We're looking at the same string and seeing different things. You're seeing `(write-string "hello world")` as a program, I'm seeing it as an expression.

It has linked list semantics, which you can preserve until runtime like this `'(write-string "hello world")`. Note that I didn't change the string, I changed its context. If the original were living in a string, and you called read on it, it would become a linked list. If you called eval on that list, it would become a function call. This is basic stuff which I'm well aware you know, so I'm not sure what all the quibbling is about.

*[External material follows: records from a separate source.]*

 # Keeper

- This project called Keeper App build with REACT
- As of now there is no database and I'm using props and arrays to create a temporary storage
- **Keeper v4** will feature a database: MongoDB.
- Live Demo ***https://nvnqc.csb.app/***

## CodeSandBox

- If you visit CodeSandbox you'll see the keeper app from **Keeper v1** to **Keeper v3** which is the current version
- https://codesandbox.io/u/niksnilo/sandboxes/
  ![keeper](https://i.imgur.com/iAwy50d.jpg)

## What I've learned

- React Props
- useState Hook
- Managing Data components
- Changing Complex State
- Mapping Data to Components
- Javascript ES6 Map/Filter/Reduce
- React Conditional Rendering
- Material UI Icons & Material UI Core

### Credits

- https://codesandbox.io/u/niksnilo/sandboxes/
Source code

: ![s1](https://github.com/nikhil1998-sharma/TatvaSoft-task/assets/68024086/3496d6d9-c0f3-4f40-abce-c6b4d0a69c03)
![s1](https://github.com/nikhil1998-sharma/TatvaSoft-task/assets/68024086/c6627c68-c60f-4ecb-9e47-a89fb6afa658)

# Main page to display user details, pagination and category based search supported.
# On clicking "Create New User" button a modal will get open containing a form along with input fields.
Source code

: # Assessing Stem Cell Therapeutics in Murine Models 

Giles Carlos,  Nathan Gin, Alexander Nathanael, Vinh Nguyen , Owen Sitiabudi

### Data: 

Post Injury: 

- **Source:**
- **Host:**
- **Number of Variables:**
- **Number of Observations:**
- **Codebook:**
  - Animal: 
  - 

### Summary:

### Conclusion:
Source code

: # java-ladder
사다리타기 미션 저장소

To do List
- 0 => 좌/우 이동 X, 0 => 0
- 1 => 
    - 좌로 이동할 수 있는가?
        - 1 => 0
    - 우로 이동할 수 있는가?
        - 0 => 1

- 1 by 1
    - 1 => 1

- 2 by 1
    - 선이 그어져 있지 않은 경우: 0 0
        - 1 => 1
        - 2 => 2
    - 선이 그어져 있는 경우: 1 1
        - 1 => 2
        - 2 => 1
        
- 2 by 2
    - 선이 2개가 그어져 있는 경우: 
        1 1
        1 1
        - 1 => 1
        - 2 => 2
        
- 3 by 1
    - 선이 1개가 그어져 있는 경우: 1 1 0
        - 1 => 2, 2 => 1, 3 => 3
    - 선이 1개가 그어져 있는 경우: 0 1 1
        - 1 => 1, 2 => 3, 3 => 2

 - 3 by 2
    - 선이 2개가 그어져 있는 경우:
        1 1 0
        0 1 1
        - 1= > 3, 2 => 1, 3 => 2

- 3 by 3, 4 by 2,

You literally need a linked list to write a program in a language in which the code becomes linked lists. And you're going to have a bad time writing Lisp if you don't get the hang of cons cells, early and often.

Is "code is data" true, or false? You're trying to have it both ways here.

The "large number of programmers who have learned about linked lists but haven't run into many cases where they needed them in the world world" include approximately zero programmers who have wielded Lisp in anger, is my point. I thought that was pretty clear from context, but I guess not.


The compiler manipulating linked lists to get your program into executable form, versus that program manipulating linked lists to do its job, are different things.

You're also likely provoking list manipulation by running C hello world. The C grammar has lists, like lists of parameter declarators in a function, or argument expressions in a function call.

By the time you've compiled your C program, you've likely "used", lists, trees and hash tables.

Classic line-numbered BASIC interpreters stored the lines as a linked list. For instance in

  10 PRINT "Hello"
  20 GOTO 10
the 10 line is stored as a datum which has a pointer to the 20. Some BASIC implementations implemented a forward GOTO as a linear search through the linked list starting at the current line, and a backwards GOTO as a scan from the beginning.

So in addition to not being able to write C hello without linked lists, the same holds for BASIC.

The way you present your idea about Lisp is harmful because it is likely to be misinterpreted and become misinformation in the eyes of those who not so well informed.

The Lisp community still has to deal with nonsense like that the execution of Lisp programs is slow because linked lists are continuously being traversed, or that the only data structure is a list.

Think about how you might be playing into that. What do you think it looks like when you say that you can't write a hello world, without using linked lists.